§ **Aim of the task**
Every line in the records below that holds the word "want" is to be copied.

(Data items)
=======

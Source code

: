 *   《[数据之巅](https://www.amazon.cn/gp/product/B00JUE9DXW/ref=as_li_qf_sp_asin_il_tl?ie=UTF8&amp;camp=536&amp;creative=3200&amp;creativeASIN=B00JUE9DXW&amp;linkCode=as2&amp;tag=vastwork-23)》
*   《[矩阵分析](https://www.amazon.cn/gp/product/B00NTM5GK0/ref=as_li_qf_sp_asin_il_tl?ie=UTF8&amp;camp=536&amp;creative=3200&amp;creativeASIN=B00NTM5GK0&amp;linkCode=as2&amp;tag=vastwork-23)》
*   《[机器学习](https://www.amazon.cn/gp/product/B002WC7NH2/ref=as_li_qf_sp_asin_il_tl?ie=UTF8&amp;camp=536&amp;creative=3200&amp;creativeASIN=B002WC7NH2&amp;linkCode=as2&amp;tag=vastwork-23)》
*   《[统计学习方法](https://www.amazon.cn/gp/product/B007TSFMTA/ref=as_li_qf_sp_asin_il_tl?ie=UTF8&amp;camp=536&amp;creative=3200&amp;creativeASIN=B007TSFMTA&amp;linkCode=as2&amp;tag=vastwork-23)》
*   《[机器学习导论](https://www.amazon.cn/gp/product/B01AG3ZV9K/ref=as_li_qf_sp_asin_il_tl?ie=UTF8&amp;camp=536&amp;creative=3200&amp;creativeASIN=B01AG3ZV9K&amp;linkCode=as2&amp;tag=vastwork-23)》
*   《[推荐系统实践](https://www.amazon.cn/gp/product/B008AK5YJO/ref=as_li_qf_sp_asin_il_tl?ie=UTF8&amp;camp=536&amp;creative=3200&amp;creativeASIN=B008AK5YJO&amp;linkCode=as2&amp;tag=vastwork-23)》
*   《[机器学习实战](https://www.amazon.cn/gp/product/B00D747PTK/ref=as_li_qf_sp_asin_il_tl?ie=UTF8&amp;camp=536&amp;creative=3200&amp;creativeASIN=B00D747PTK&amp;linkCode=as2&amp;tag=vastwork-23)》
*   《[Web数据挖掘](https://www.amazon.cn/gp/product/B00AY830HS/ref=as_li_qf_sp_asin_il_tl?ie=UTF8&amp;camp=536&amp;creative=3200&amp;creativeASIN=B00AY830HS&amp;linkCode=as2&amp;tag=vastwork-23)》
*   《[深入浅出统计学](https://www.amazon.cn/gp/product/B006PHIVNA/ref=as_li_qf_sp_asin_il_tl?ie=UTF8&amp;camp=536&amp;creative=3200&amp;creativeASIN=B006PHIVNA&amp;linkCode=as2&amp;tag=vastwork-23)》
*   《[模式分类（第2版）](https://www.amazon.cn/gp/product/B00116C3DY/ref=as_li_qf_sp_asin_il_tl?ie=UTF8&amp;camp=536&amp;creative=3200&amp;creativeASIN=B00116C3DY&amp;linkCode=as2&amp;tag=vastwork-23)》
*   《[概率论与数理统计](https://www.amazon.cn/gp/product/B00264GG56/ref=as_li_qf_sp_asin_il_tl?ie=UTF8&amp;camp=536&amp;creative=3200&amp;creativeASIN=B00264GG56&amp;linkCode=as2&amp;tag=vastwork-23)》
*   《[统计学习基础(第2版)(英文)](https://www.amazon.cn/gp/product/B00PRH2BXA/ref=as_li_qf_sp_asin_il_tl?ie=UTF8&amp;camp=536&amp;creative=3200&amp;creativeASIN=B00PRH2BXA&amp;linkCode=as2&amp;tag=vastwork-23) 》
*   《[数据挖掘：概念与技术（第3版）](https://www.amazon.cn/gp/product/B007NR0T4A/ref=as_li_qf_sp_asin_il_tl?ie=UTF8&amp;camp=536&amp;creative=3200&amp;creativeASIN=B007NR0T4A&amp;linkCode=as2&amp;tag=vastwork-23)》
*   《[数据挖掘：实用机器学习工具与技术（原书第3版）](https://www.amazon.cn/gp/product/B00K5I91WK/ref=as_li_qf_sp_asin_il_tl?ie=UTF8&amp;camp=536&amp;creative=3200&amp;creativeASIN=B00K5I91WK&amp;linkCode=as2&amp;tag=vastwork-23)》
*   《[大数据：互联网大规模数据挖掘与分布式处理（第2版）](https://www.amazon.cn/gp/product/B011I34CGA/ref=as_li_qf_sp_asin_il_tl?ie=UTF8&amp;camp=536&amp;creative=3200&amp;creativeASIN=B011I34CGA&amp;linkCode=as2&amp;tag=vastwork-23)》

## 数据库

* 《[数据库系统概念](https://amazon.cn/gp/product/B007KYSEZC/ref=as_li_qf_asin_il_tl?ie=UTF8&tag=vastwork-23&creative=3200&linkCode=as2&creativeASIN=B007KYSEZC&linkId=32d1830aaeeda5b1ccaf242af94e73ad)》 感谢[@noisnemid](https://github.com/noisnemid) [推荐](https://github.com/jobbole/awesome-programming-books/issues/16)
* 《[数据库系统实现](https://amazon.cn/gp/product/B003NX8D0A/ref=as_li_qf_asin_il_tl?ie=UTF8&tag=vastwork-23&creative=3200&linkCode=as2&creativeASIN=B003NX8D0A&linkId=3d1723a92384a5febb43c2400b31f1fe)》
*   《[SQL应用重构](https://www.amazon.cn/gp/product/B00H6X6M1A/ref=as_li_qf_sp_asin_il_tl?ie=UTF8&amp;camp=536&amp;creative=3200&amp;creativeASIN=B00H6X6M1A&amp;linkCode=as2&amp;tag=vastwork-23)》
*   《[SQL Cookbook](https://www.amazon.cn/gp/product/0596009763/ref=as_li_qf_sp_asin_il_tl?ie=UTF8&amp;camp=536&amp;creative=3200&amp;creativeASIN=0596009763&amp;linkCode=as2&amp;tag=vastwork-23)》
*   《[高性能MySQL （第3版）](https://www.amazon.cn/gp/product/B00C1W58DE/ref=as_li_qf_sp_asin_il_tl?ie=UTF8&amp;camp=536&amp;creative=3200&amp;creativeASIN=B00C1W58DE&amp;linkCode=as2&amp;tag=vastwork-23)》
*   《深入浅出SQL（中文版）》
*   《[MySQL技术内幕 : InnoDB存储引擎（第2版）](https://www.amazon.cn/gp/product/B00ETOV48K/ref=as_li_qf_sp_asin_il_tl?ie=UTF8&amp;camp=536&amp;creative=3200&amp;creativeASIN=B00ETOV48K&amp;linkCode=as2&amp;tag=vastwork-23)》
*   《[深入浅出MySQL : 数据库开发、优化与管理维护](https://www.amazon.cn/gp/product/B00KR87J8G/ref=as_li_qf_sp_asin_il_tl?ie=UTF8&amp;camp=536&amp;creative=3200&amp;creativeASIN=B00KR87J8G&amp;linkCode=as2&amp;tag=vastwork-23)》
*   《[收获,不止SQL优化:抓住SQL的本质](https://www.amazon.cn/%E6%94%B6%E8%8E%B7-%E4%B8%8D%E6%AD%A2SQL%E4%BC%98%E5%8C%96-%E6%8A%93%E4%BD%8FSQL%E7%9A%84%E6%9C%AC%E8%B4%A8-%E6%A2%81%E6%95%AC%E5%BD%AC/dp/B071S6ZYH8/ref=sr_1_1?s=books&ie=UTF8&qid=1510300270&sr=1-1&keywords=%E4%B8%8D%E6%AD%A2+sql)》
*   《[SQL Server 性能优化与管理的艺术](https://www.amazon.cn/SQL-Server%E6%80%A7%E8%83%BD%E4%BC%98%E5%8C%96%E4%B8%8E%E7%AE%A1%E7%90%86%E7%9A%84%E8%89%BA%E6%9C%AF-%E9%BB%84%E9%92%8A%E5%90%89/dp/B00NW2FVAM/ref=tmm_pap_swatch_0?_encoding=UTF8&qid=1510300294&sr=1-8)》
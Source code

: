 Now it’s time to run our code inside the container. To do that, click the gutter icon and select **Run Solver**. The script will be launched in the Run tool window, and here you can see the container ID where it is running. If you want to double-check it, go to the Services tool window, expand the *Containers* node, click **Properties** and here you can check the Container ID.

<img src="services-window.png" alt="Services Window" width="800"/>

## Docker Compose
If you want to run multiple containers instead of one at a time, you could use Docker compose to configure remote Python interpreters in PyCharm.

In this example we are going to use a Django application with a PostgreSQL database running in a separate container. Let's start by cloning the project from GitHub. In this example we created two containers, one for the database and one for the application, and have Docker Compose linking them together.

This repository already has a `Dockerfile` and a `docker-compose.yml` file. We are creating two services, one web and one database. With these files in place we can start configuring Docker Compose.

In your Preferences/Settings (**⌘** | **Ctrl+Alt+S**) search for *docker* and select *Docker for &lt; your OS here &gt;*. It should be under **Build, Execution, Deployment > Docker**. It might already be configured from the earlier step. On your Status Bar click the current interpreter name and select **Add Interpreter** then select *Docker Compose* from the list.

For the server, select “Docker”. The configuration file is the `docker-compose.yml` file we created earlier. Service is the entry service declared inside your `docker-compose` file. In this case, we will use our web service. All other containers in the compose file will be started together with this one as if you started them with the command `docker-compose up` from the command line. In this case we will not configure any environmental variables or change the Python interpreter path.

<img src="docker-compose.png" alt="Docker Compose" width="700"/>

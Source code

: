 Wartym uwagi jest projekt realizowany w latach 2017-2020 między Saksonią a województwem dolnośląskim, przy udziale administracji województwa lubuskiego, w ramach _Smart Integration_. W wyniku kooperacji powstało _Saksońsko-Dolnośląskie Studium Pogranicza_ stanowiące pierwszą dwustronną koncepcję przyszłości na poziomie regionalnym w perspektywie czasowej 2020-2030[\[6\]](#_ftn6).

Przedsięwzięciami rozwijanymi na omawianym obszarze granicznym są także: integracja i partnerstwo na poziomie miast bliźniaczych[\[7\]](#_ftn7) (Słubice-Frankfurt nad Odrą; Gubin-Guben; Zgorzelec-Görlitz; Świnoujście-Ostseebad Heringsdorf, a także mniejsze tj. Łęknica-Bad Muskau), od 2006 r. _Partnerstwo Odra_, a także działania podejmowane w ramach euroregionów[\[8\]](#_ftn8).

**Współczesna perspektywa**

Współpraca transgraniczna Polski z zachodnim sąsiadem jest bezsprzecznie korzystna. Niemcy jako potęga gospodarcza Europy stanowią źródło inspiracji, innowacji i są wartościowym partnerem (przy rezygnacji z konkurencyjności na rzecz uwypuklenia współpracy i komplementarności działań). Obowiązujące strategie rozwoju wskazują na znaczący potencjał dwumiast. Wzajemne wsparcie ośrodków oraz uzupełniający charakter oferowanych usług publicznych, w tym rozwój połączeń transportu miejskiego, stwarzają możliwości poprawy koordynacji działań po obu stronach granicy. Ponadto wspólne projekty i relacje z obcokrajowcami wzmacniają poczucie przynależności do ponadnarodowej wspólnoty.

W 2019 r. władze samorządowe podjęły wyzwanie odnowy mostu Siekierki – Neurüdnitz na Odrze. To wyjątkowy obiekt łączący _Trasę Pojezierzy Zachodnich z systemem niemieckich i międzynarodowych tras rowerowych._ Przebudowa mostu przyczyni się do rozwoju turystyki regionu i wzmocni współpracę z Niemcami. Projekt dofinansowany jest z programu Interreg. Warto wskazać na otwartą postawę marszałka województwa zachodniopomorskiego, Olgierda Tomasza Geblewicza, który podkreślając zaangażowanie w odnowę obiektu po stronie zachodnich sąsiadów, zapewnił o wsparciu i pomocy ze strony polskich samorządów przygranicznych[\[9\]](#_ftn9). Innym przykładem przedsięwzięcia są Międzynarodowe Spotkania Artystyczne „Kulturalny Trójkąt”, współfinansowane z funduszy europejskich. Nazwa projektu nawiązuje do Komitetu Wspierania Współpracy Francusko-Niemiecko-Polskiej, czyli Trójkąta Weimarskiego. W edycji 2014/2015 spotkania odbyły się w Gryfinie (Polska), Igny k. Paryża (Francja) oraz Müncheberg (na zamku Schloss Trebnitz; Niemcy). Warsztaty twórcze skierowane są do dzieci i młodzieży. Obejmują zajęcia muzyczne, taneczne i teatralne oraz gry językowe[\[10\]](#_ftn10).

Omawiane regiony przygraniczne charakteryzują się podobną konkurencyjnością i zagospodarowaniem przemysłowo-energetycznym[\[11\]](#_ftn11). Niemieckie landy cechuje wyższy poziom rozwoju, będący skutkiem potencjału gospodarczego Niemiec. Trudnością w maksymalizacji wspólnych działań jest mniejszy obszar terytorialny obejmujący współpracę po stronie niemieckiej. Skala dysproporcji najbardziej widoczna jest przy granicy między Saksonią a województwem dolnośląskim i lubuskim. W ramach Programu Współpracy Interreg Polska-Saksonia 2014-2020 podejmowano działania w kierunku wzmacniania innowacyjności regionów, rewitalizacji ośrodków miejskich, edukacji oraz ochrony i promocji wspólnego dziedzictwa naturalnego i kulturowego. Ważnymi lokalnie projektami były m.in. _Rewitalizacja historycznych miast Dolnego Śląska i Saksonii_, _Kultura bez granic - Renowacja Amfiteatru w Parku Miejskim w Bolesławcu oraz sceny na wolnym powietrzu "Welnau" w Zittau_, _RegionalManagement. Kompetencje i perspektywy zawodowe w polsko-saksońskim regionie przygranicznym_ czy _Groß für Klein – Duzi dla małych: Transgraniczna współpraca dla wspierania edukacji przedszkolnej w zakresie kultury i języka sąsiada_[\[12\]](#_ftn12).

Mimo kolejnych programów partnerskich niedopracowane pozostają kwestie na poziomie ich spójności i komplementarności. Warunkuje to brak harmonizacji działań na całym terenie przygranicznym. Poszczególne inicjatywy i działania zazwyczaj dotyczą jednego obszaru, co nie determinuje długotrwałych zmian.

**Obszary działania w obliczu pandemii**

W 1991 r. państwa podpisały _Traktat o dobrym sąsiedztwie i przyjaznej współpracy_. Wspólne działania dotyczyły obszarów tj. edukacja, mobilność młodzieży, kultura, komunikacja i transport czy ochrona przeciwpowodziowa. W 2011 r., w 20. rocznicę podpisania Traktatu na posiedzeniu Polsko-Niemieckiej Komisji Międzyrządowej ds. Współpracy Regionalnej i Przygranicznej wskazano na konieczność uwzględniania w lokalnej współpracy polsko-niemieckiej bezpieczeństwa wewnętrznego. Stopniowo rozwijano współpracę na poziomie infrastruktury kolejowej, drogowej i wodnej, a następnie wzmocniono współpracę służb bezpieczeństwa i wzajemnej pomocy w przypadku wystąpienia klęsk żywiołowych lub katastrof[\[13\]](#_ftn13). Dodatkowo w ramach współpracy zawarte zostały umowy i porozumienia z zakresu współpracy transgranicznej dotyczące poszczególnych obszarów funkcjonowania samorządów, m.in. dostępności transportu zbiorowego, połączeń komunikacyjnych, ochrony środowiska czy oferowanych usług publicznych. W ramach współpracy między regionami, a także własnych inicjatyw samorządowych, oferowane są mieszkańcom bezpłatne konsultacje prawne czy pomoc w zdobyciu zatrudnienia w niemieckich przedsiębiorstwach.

=======

§ **Answer to this problem**
: Now it’s time to run our code inside the container. To do that, click the gutter icon and select **Run Solver**. The script will be launched in the Run tool window, and here you can see the container ID where it is running. If you want to double-check it, go to the Services tool window, expand the *Containers* node, click **Properties** and here you can check the Container ID.
If you want to run multiple containers instead of one at a time, you could use Docker compose to configure remote Python interpreters in PyCharm.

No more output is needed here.